Write out every entry precisely as given, leaving the pictures out.

:: DATA UNDER STUDY ::
========================================================================
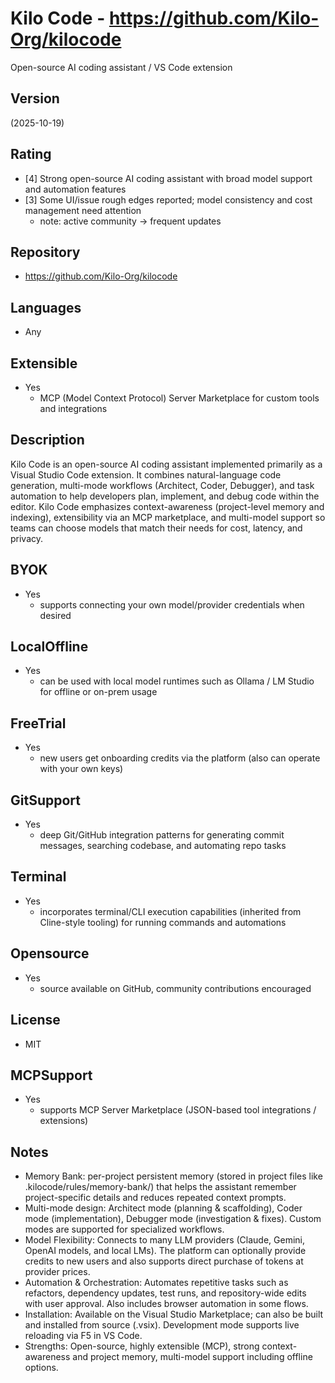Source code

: # Kilo Code - https://github.com/Kilo-Org/kilocode
Open-source AI coding assistant / VS Code extension

## Version
(2025-10-19)

## Rating
- [4] Strong open-source AI coding assistant with broad model support and automation features
- [3] Some UI/issue rough edges reported; model consistency and cost management need attention
  - note: active community -> frequent updates

## Repository
- https://github.com/Kilo-Org/kilocode

## Languages
- Any

## Extensible
- Yes
  - MCP (Model Context Protocol) Server Marketplace for custom tools and integrations

## Description
Kilo Code is an open-source AI coding assistant implemented primarily as a Visual Studio Code extension. It combines natural-language code generation, multi-mode workflows (Architect, Coder, Debugger), and task automation to help developers plan, implement, and debug code within the editor. Kilo Code emphasizes context-awareness (project-level memory and indexing), extensibility via an MCP marketplace, and multi-model support so teams can choose models that match their needs for cost, latency, and privacy.

## BYOK
- Yes
  - supports connecting your own model/provider credentials when desired

## LocalOffline
- Yes
  - can be used with local model runtimes such as Ollama / LM Studio for offline or on-prem usage

## FreeTrial
- Yes
  - new users get onboarding credits via the platform (also can operate with your own keys)

## GitSupport
- Yes
  - deep Git/GitHub integration patterns for generating commit messages, searching codebase, and automating repo tasks

## Terminal
- Yes
  - incorporates terminal/CLI execution capabilities (inherited from Cline-style tooling) for running commands and automations

## Opensource
- Yes
  - source available on GitHub, community contributions encouraged

## License
- MIT

## MCPSupport
- Yes
  - supports MCP Server Marketplace (JSON-based tool integrations / extensions)

## Notes
- Memory Bank: per-project persistent memory (stored in project files like .kilocode/rules/memory-bank/) that helps the assistant remember project-specific details and reduces repeated context prompts.
- Multi-mode design: Architect mode (planning & scaffolding), Coder mode (implementation), Debugger mode (investigation & fixes). Custom modes are supported for specialized workflows.
- Model Flexibility: Connects to many LLM providers (Claude, Gemini, OpenAI models, and local LMs). The platform can optionally provide credits to new users and also supports direct purchase of tokens at provider prices.
- Automation & Orchestration: Automates repetitive tasks such as refactors, dependency updates, test runs, and repository-wide edits with user approval. Also includes browser automation in some flows.
- Installation: Available on the Visual Studio Marketplace; can also be built and installed from source (.vsix). Development mode supports live reloading via F5 in VS Code.
- Strengths: Open-source, highly extensible (MCP), strong context-awareness and project memory, multi-model support including offline options.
========================================================================
:: RESPONSE FOR THIS EXERCISE ::
Source code

: # Kilo Code - https://github.com/Kilo-Org/kilocode
Open-source AI coding assistant / VS Code extension

## Version
(2025-10-19)

## Rating
- [4] Strong open-source AI coding assistant with broad model support and automation features
- [3] Some UI/issue rough edges reported; model consistency and cost management need attention
  - note: active community -> frequent updates

## Repository
- https://github.com/Kilo-Org/kilocode

## Languages
- Any

## Extensible
- Yes
  - MCP (Model Context Protocol) Server Marketplace for custom tools and integrations

## Description
Kilo Code is an open-source AI coding assistant implemented primarily as a Visual Studio Code extension. It combines natural-language code generation, multi-mode workflows (Architect, Coder, Debugger), and task automation to help developers plan, implement, and debug code within the editor. Kilo Code emphasizes context-awareness (project-level memory and indexing), extensibility via an MCP marketplace, and multi-model support so teams can choose models that match their needs for cost, latency, and privacy.

## BYOK
- Yes
  - supports connecting your own model/provider credentials when desired

## LocalOffline
- Yes
  - can be used with local model runtimes such as Ollama / LM Studio for offline or on-prem usage

## FreeTrial
- Yes
  - new users get onboarding credits via the platform (also can operate with your own keys)

## GitSupport
- Yes
  - deep Git/GitHub integration patterns for generating commit messages, searching codebase, and automating repo tasks

## Terminal
- Yes
  - incorporates terminal/CLI execution capabilities (inherited from Cline-style tooling) for running commands and automations

## Opensource
- Yes
  - source available on GitHub, community contributions encouraged

## License
- MIT

## MCPSupport
- Yes
  - supports MCP Server Marketplace (JSON-based tool integrations / extensions)

## Notes
- Memory Bank: per-project persistent memory (stored in project files like .kilocode/rules/memory-bank/) that helps the assistant remember project-specific details and reduces repeated context prompts.
- Multi-mode design: Architect mode (planning & scaffolding), Coder mode (implementation), Debugger mode (investigation & fixes). Custom modes are supported for specialized workflows.
- Model Flexibility: Connects to many LLM providers (Claude, Gemini, OpenAI models, and local LMs). The platform can optionally provide credits to new users and also supports direct purchase of tokens at provider prices.
- Automation & Orchestration: Automates repetitive tasks such as refactors, dependency updates, test runs, and repository-wide edits with user approval. Also includes browser automation in some flows.
- Installation: Available on the Visual Studio Marketplace; can also be built and installed from source (.vsix). Development mode supports live reloading via F5 in VS Code.
- Strengths: Open-source, highly extensible (MCP), strong context-awareness and project memory, multi-model support including offline options.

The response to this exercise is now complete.